→ **Activity**: Below are entries; copy exactly the lines from the one with "### :clapper: Демо:<br/>" through the one with "Создание/удаление каналов <br/>", both included, and leave out the rest.

[Opening Task inputs section]

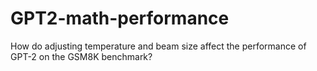 # GPT2-math-performance
How do adjusting temperature and beam size affect the performance of GPT-2 on the GSM8K benchmark?
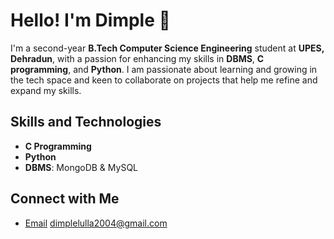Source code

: # Hello! I'm Dimple 👋

I'm a second-year **B.Tech Computer Science Engineering** student at **UPES, Dehradun**, with a passion for enhancing my skills in **DBMS**, **C programming**, and **Python**. I am passionate about learning and growing in the tech space and keen to collaborate on projects that help me refine and expand my skills.

## Skills and Technologies
- **C Programming**
- **Python**
- **DBMS**: MongoDB & MySQL

## Connect with Me

- [Email](#) dimplelulla2004@gmail.com

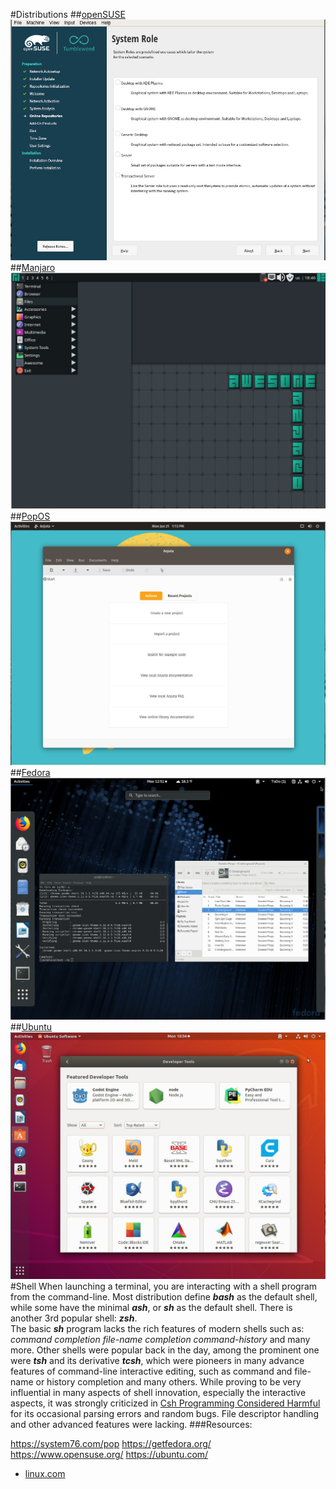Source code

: #Distributions
##[openSUSE](https://www.opensuse.org/)
![openSUSE](openSUSE.jpg)
##[Manjaro](https://manjaro.org/)
![Manjaro](manjaro.jpg)
##[PopOS](https://system76.com/pop)
![PopOS](popOS.jpg)
##[Fedora](https://ubuntu.com/)
![Fedora](fedora.jpg)
##[Ubuntu](https://ubuntu.com/)
![Ubuntu](ubuntu.jpg)
#Shell
When launching a terminal, you are interacting with a shell program from the command-line. Most distribution define ***bash*** as the default shell, while some have the minimal ***ash***, or ***sh*** as the default shell. There is another 3rd popular shell: ***zsh***.
<br>
The basic ***sh*** program lacks the rich features of modern shells such as: *command completion* *file-name completion* *command-history* and many more.
Other shells were popular back in the day, among the prominent one were ***tsh*** and its derivative ***tcsh***, which were pioneers in many advance features of command-line interactive editing, such as command and file-name or history completion and many others. While proving to be very influential in many aspects of shell innovation, especially the interactive aspects, it was strongly criticized in [Csh Programming Considered Harmful](http://www.faqs.org/faqs/unix-faq/shell/csh-whynot/) for its occasional parsing errors and random bugs. File descriptor handling and other advanced features were lacking.
###Resources:


https://system76.com/pop
https://getfedora.org/
https://www.opensuse.org/
https://ubuntu.com/
* [linux.com](https://www.kernel.org/)
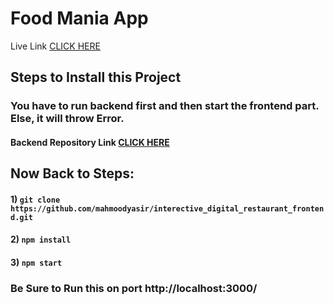 # Food Mania App

Live Link  [CLICK HERE](https://food-mania-bd.netlify.app/)

## Steps to Install this Project

### You have to run backend first and then start the frontend part. Else, it will  throw Error.

#### Backend Repository Link  [CLICK HERE](https://github.com/mahmoodyasir/interective_digital_restaurant_backend.git)

## Now Back to Steps:

#### 1) `git clone https://github.com/mahmoodyasir/interective_digital_restaurant_frontend.git`

#### 2) `npm install`

#### 3) `npm start`

### Be Sure to Run this on port http://localhost:3000/  
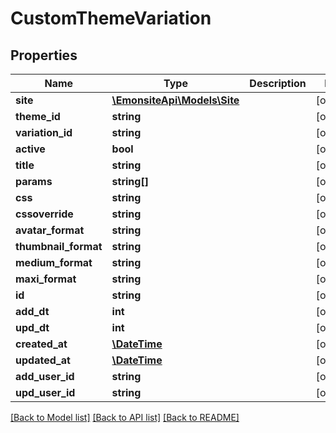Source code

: # CustomThemeVariation

## Properties
Name | Type | Description | Notes
------------ | ------------- | ------------- | -------------
**site** | [**\EmonsiteApi\Models\Site**](Site.md) |  | [optional] 
**theme_id** | **string** |  | [optional] 
**variation_id** | **string** |  | [optional] 
**active** | **bool** |  | [optional] 
**title** | **string** |  | [optional] 
**params** | **string[]** |  | [optional] 
**css** | **string** |  | [optional] 
**cssoverride** | **string** |  | [optional] 
**avatar_format** | **string** |  | [optional] 
**thumbnail_format** | **string** |  | [optional] 
**medium_format** | **string** |  | [optional] 
**maxi_format** | **string** |  | [optional] 
**id** | **string** |  | [optional] 
**add_dt** | **int** |  | [optional] 
**upd_dt** | **int** |  | [optional] 
**created_at** | [**\DateTime**](\DateTime.md) |  | [optional] 
**updated_at** | [**\DateTime**](\DateTime.md) |  | [optional] 
**add_user_id** | **string** |  | [optional] 
**upd_user_id** | **string** |  | [optional] 

[[Back to Model list]](../../README.md#documentation-for-models) [[Back to API list]](../../README.md#documentation-for-api-endpoints) [[Back to README]](../../README.md)

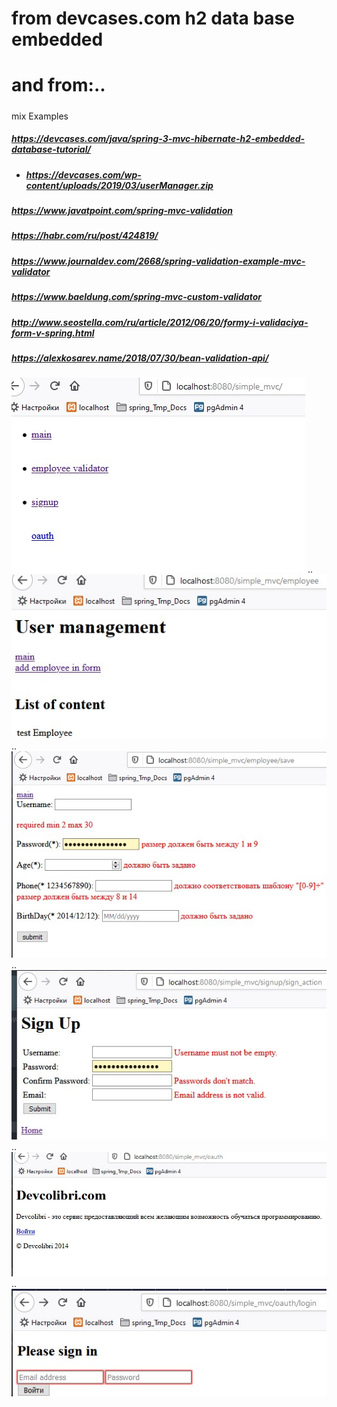 # from devcases.com h2 data base embedded
# and from:..
#####

mix Examples

##### https://devcases.com/java/spring-3-mvc-hibernate-h2-embedded-database-tutorial/

- ##### https://devcases.com/wp-content/uploads/2019/03/userManager.zip

##### https://www.javatpoint.com/spring-mvc-validation
##### https://habr.com/ru/post/424819/
##### https://www.journaldev.com/2668/spring-validation-example-mvc-validator
##### https://www.baeldung.com/spring-mvc-custom-validator
##### http://www.seostella.com/ru/article/2012/06/20/formy-i-validaciya-form-v-spring.html
##### https://alexkosarev.name/2018/07/30/bean-validation-api/

![Screenshot_1](img/Screenshot_1.jpg)
..
![Screenshot_2](img/Screenshot_2.jpg)
..
![Screenshot_3](img/Screenshot_3.jpg)
..
![Screenshot_4](img/Screenshot_4.jpg)
..
![Screenshot_5](img/Screenshot_5.jpg)
..
![Screenshot_6](img/Screenshot_6.jpg)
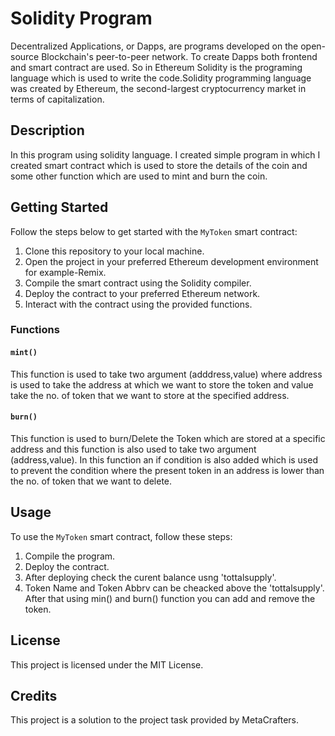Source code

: # Solidity Program

Decentralized Applications, or Dapps, are programs developed on the open-source Blockchain's peer-to-peer network. To create Dapps both frontend and smart contract are used. So in Ethereum Solidity is the programing language which is used to write the code.Solidity programming language was created by Ethereum, the second-largest cryptocurrency market in terms of capitalization.

## Description
In this program using solidity language. I created simple program in which I created smart contract which is used to store the details of the coin and some other function which are used to mint and burn the coin.

## Getting Started

Follow the steps below to get started with the `MyToken` smart contract:

1. Clone this repository to your local machine.
2. Open the project in your preferred Ethereum development environment for example-Remix.
3. Compile the smart contract using the Solidity compiler.
4. Deploy the contract to your preferred Ethereum network.
5. Interact with the contract using the provided functions.

### Functions

#### `mint()`
This function is used to take two argument (adddress,value) where address is used to take the address at which we want to store the token and value take the no. of token that we want to store at the specified address.

#### `burn()`
This function is used to burn/Delete the Token which are stored at a specific address and this function is also used to take two argument (address,value). In this function an if condition is also added which is used to prevent the condition where the present token in an address is lower than the no. of token that we want to delete.

## Usage

To use the `MyToken` smart contract, follow these steps:

1. Compile the program.
2. Deploy the contract. 
3. After deploying check the curent balance usng 'tottalsupply'.
4. Token Name and Token Abbrv can be cheacked
above the 'tottalsupply'. After that using min() and burn() function you can add and remove the token.

## License

This project is licensed under the MIT License.

## Credits

This project is a solution to the project task provided by MetaCrafters.
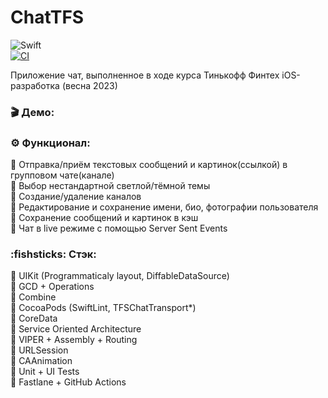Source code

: # ChatTFS
![Swift](https://img.shields.io/badge/swift-F54A2A?style=for-the-badge&logo=swift&logoColor=white)<br/>
[![CI](https://github.com/TFS-iOS/chat-app-grilyuk/actions/workflows/github.yml/badge.svg)](https://github.com/TFS-iOS/chat-app-grilyuk/actions/workflows/github.yml)

Приложение чат, выполненное в ходе курса Тинькофф Финтех iOS-разработка (весна 2023)<br/>

### :clapper: Демо:<br/>


### :gear: Функционал:<br/>
:radio_button: Отправка/приём текстовых сообщений и картинок(ссылкой) в групповом чате(канале) <br/>
:radio_button: Выбор нестандартной светлой/тёмной темы<br/>
:radio_button: Создание/удаление каналов <br/>
:radio_button: Редактирование и сохранение имени, био, фотографии пользователя <br/>
:radio_button: Сохранение сообщений и картинок в кэш <br/>
:radio_button: Чат в live режиме с помощью Server Sent Events <br/>

### :fishsticks: Стэк: <br/>
:radio_button: UIKit (Programmaticaly layout, DiffableDataSource) <br/>
:radio_button: GCD + Operations <br/>
:radio_button: Combine <br/>
:radio_button: CocoaPods (SwiftLint, TFSChatTransport*) <br/>
:radio_button: CoreData <br/>
:radio_button: Service Oriented Architecture <br/>
:radio_button: VIPER + Assembly + Routing <br/>
:radio_button: URLSession <br/>
:radio_button: CAAnimation <br/>
:radio_button: Unit + UI Tests <br/>
:radio_button: Fastlane + GitHub Actions <br/>
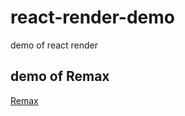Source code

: # react-render-demo

demo of react render

## demo of Remax

[Remax](https://github.com/remaxjs/remax)
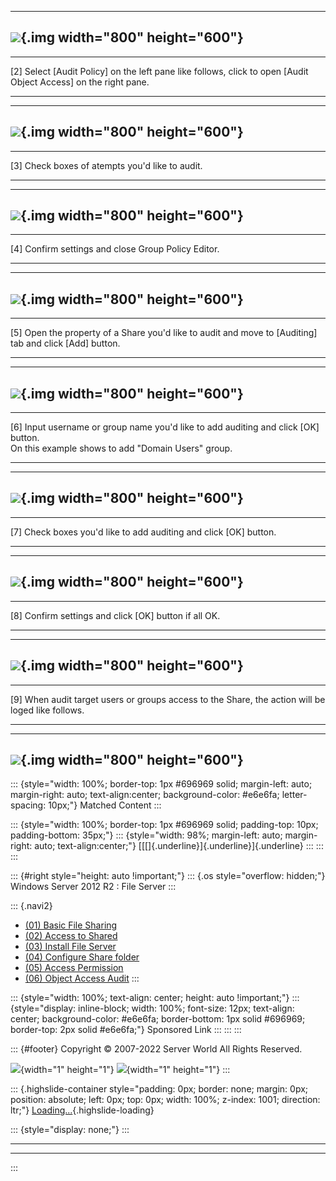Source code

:

  --------------------------------------------------------------------------------------------------------------------------------------------------------
  ![](./Windows%20Server%202012%20R2%20_%20File%20Server%20_%20Object%20Access%20Audit%20_%20Server%20World_files/37.png){.img width="800" height="600"}
  --------------------------------------------------------------------------------------------------------------------------------------------------------

  ------- -----------------------------------------------------------------------------------------------------------------
  \[2\]   Select \[Audit Policy\] on the left pane like follows, click to open \[Audit Object Access\] on the right pane.
  ------- -----------------------------------------------------------------------------------------------------------------

  --------------------------------------------------------------------------------------------------------------------------------------------------------
  ![](./Windows%20Server%202012%20R2%20_%20File%20Server%20_%20Object%20Access%20Audit%20_%20Server%20World_files/38.png){.img width="800" height="600"}
  --------------------------------------------------------------------------------------------------------------------------------------------------------

  ------- ----------------------------------------------
  \[3\]   Check boxes of atempts you\'d like to audit.
  ------- ----------------------------------------------

  --------------------------------------------------------------------------------------------------------------------------------------------------------
  ![](./Windows%20Server%202012%20R2%20_%20File%20Server%20_%20Object%20Access%20Audit%20_%20Server%20World_files/39.png){.img width="800" height="600"}
  --------------------------------------------------------------------------------------------------------------------------------------------------------

  ------- -------------------------------------------------
  \[4\]   Confirm settings and close Group Policy Editor.
  ------- -------------------------------------------------

  --------------------------------------------------------------------------------------------------------------------------------------------------------
  ![](./Windows%20Server%202012%20R2%20_%20File%20Server%20_%20Object%20Access%20Audit%20_%20Server%20World_files/40.png){.img width="800" height="600"}
  --------------------------------------------------------------------------------------------------------------------------------------------------------

  ------- ----------------------------------------------------------------------------------------------------------
  \[5\]   Open the property of a Share you\'d like to audit and move to \[Auditing\] tab and click \[Add\] button.
  ------- ----------------------------------------------------------------------------------------------------------

  --------------------------------------------------------------------------------------------------------------------------------------------------------
  ![](./Windows%20Server%202012%20R2%20_%20File%20Server%20_%20Object%20Access%20Audit%20_%20Server%20World_files/41.png){.img width="800" height="600"}
  --------------------------------------------------------------------------------------------------------------------------------------------------------

  ----------------------------------- -----------------------------------
  \[6\]                               Input username or group name you\'d
                                      like to add auditing and click
                                      \[OK\] button.\
                                      On this example shows to add
                                      \"Domain Users\" group.

  ----------------------------------- -----------------------------------

  --------------------------------------------------------------------------------------------------------------------------------------------------------
  ![](./Windows%20Server%202012%20R2%20_%20File%20Server%20_%20Object%20Access%20Audit%20_%20Server%20World_files/42.png){.img width="800" height="600"}
  --------------------------------------------------------------------------------------------------------------------------------------------------------

  ------- ------------------------------------------------------------------
  \[7\]   Check boxes you\'d like to add auditing and click \[OK\] button.
  ------- ------------------------------------------------------------------

  --------------------------------------------------------------------------------------------------------------------------------------------------------
  ![](./Windows%20Server%202012%20R2%20_%20File%20Server%20_%20Object%20Access%20Audit%20_%20Server%20World_files/43.png){.img width="800" height="600"}
  --------------------------------------------------------------------------------------------------------------------------------------------------------

  ------- -----------------------------------------------------
  \[8\]   Confirm settings and click \[OK\] button if all OK.
  ------- -----------------------------------------------------

  --------------------------------------------------------------------------------------------------------------------------------------------------------
  ![](./Windows%20Server%202012%20R2%20_%20File%20Server%20_%20Object%20Access%20Audit%20_%20Server%20World_files/44.png){.img width="800" height="600"}
  --------------------------------------------------------------------------------------------------------------------------------------------------------

  ------- -----------------------------------------------------------------------------------------------
  \[9\]   When audit target users or groups access to the Share, the action will be loged like follows.
  ------- -----------------------------------------------------------------------------------------------

  --------------------------------------------------------------------------------------------------------------------------------------------------------
  ![](./Windows%20Server%202012%20R2%20_%20File%20Server%20_%20Object%20Access%20Audit%20_%20Server%20World_files/45.png){.img width="800" height="600"}
  --------------------------------------------------------------------------------------------------------------------------------------------------------

::: {style="width: 100%; border-top: 1px #696969 solid; margin-left: auto; margin-right: auto; text-align:center; background-color: #e6e6fa; letter-spacing: 10px;"}
Matched Content
:::

::: {style="width: 100%; border-top: 1px #696969 solid; padding-top: 10px; padding-bottom: 35px;"}
::: {style="width: 98%; margin-left: auto; margin-right: auto; text-align:center;"}
[[[]{.underline}]{.underline}]{.underline}
:::
:::
:::

::: {#right style="height: auto !important;"}
::: {.os style="overflow: hidden;"}
Windows Server 2012 R2 : File Server
:::

::: {.navi2}
-   [(01) Basic File
    Sharing](https://www.server-world.info/en/note?os=Windows_Server_2012&p=smb&f=1)
-   [(02) Access to
    Shared](https://www.server-world.info/en/note?os=Windows_Server_2012&p=smb&f=2)
-   [(03) Install File
    Server](https://www.server-world.info/en/note?os=Windows_Server_2012&p=smb&f=3)
-   [(04) Configure Share
    folder](https://www.server-world.info/en/note?os=Windows_Server_2012&p=smb&f=4)
-   [(05) Access
    Permission](https://www.server-world.info/en/note?os=Windows_Server_2012&p=smb&f=5)
-   [(06) Object Access
    Audit](https://www.server-world.info/en/note?os=Windows_Server_2012&p=smb&f=6)
:::

::: {style="width: 100%; text-align: center; height: auto !important;"}
::: {style="display: inline-block; width: 100%; font-size: 12px; text-align: center; background-color: #e6e6fa; border-bottom: 1px solid #696969; border-top: 2px solid #e6e6fa;"}
Sponsored Link
:::
:::
:::

::: {#footer}
Copyright © 2007-2022 Server World All Rights Reserved.

![](./Windows%20Server%202012%20R2%20_%20File%20Server%20_%20Object%20Access%20Audit%20_%20Server%20World_files/access.cgi){width="1"
height="1"}
![](./Windows%20Server%202012%20R2%20_%20File%20Server%20_%20Object%20Access%20Audit%20_%20Server%20World_files/count.cgi){width="1"
height="1"}
:::

::: {.highslide-container style="padding: 0px; border: none; margin: 0px; position: absolute; left: 0px; top: 0px; width: 100%; z-index: 1001; direction: ltr;"}
[Loading\...](javascript:; "Click to cancel"){.highslide-loading}

::: {style="display: none;"}
:::

  -- -- --
        
        
        
  -- -- --
:::
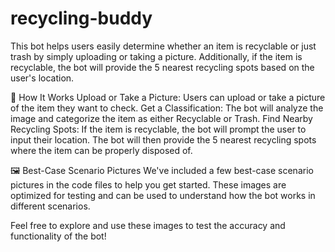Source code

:# recycling-buddy


This bot helps users easily determine whether an item is recyclable or just trash by simply uploading or taking a picture. Additionally, if the item is recyclable, the bot will provide the 5 nearest recycling spots based on the user's location.

📸 How It Works
Upload or Take a Picture:
Users can upload or take a picture of the item they want to check.
Get a Classification:
The bot will analyze the image and categorize the item as either Recyclable or Trash.
Find Nearby Recycling Spots:
If the item is recyclable, the bot will prompt the user to input their location.
The bot will then provide the 5 nearest recycling spots where the item can be properly disposed of.

🖼️ Best-Case Scenario Pictures
We've included a few best-case scenario pictures in the code files to help you get started. These images are optimized for testing and can be used to understand how the bot works in different scenarios.

Feel free to explore and use these images to test the accuracy and functionality of the bot!
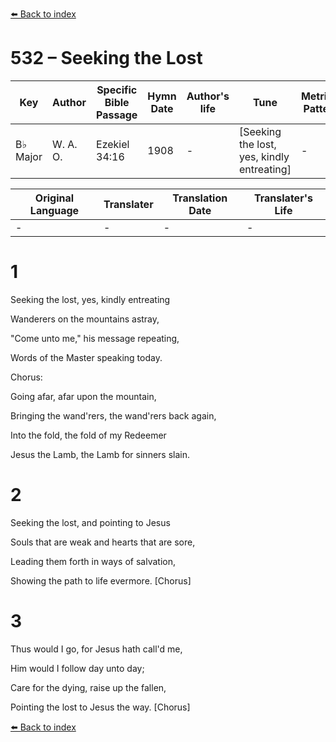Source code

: [⬅️ Back to index](../README.md)

# 532 – Seeking the Lost

Key | Author   | Specific Bible Passage     |Hymn Date |Author's life |Tune |Metrical Pattern   |Composer/Source
-- | --------- | ---------------------------|----------|--------------|-----|-------------------|-------------  
B♭ Major |W. A. O. |Ezekiel 34:16 |1908 |- |[Seeking the lost, yes, kindly entreating] |- |W. A. Ogden

Original Language | Translater | Translation Date   | Translater's Life  
----------------- | --------- | --------------------|-------------     
\- |- |- |-




# 1

Seeking the lost, yes, kindly entreating

Wanderers on the mountains astray,

"Come unto me," his message repeating,

Words of the Master speaking today.



Chorus:

Going afar, afar upon the mountain,

Bringing the wand'rers, the wand'rers back again,

Into the fold, the fold of my Redeemer

Jesus the Lamb, the Lamb for sinners slain.



# 2

Seeking the lost, and pointing to Jesus

Souls that are weak and hearts that are sore,

Leading them forth in ways of salvation,

Showing the path to life evermore.  [Chorus]



# 3

Thus would I go, for Jesus hath call'd me,

Him would I follow day unto day;

Care for the dying, raise up the fallen,

Pointing the lost to Jesus the way.  [Chorus]





[⬅️ Back to index](../README.md)
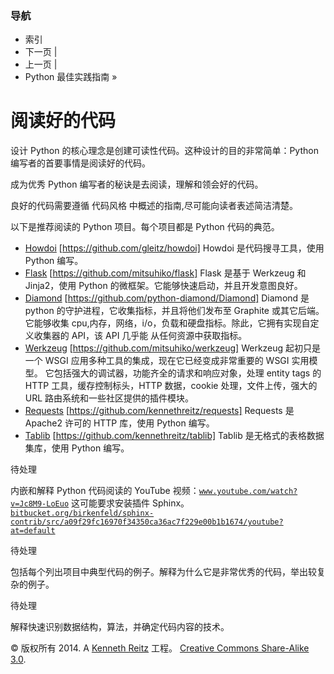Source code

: ### 导航

*   索引
*   下一页 |
*   上一页 |
*   Python 最佳实践指南 »

# 阅读好的代码

设计 Python 的核心理念是创建可读性代码。这种设计的目的非常简单：Python 编写者的首要事情是阅读好的代码。

成为优秀 Python 编写者的秘诀是去阅读，理解和领会好的代码。

良好的代码需要遵循 代码风格 中概述的指南,尽可能向读者表述简洁清楚。

以下是推荐阅读的 Python 项目。每个项目都是 Python 代码的典范。

*   [Howdoi](https://github.com/gleitz/howdoi) [https://github.com/gleitz/howdoi] Howdoi 是代码搜寻工具，使用 Python 编写。
*   [Flask](https://github.com/mitsuhiko/flask) [https://github.com/mitsuhiko/flask] Flask 是基于 Werkzeug 和 Jinja2，使用 Python 的微框架。它能够快速启动，并且开发意图良好。
*   [Diamond](https://github.com/python-diamond/Diamond) [https://github.com/python-diamond/Diamond] Diamond 是 python 的守护进程，它收集指标，并且将他们发布至 Graphite 或其它后端。 它能够收集 cpu,内存，网络，i/o，负载和硬盘指标。除此，它拥有实现自定义收集器的 API，该 API 几乎能 从任何资源中获取指标。
*   [Werkzeug](https://github.com/mitsuhiko/werkzeug) [https://github.com/mitsuhiko/werkzeug] Werkzeug 起初只是一个 WSGI 应用多种工具的集成，现在它已经变成非常重要的 WSGI 实用模型。 它包括强大的调试器，功能齐全的请求和响应对象，处理 entity tags 的 HTTP 工具，缓存控制标头，HTTP 数据，cookie 处理，文件上传，强大的 URL 路由系统和一些社区提供的插件模块。
*   [Requests](https://github.com/kennethreitz/requests) [https://github.com/kennethreitz/requests] Requests 是 Apache2 许可的 HTTP 库，使用 Python 编写。
*   [Tablib](https://github.com/kennethreitz/tablib) [https://github.com/kennethreitz/tablib] Tablib 是无格式的表格数据集库，使用 Python 编写。

待处理

内嵌和解释 Python 代码阅读的 YouTube 视频：[`www.youtube.com/watch?v=Jc8M9-LoEuo`](http://www.youtube.com/watch?v=Jc8M9-LoEuo) 这可能要求安装插件 Sphinx。[`bitbucket.org/birkenfeld/sphinx-contrib/src/a09f29fc16970f34350ca36ac7f229e00b1b1674/youtube?at=default`](https://bitbucket.org/birkenfeld/sphinx-contrib/src/a09f29fc16970f34350ca36ac7f229e00b1b1674/youtube?at=default)

待处理

包括每个列出项目中典型代码的例子。解释为什么它是非常优秀的代码，举出较复杂的例子。

待处理

解释快速识别数据结构，算法，并确定代码内容的技术。

© 版权所有 2014\. A <a href="http://kennethreitz.com/pages/open-projects.html">Kenneth Reitz</a> 工程。 <a href="http://creativecommons.org/licenses/by-nc-sa/3.0/"> Creative Commons Share-Alike 3.0</a>.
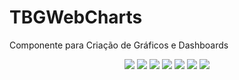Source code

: # TBGWebCharts
Componente para Criação de Gráficos e Dashboards
<br>
<p align="center">
  <img src="https://img.shields.io/github/v/release/bittencourtthulio/TBGWebCharts?style=flat-square">
  <img src="https://img.shields.io/github/stars/bittencourtthulio/TBGWebCharts?style=flat-square">
  <img src="https://img.shields.io/github/forks/bittencourtthulio/TBGWebCharts?style=flat-square">
  <img src="https://img.shields.io/github/contributors/bittencourtthulio/TBGWebCharts?color=orange&style=flat-square">
  <img src="https://tokei.rs/b1/github/bittencourtthulio/TBGWebCharts?color=red&category=lines">
  <img src="https://tokei.rs/b1/github/bittencourtthulio/TBGWebCharts?color=green&category=code">
  <img src="https://tokei.rs/b1/github/bittencourtthulio/TBGWebCharts?color=yellow&category=files">
</p>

[Closing Task inputs section]

→ **Result**:
### :clapper: Демо:<br/>


### :gear: Функционал:<br/>
:radio_button: Отправка/приём текстовых сообщений и картинок(ссылкой) в групповом чате(канале) <br/>
:radio_button: Выбор нестандартной светлой/тёмной темы<br/>
:radio_button: Создание/удаление каналов <br/>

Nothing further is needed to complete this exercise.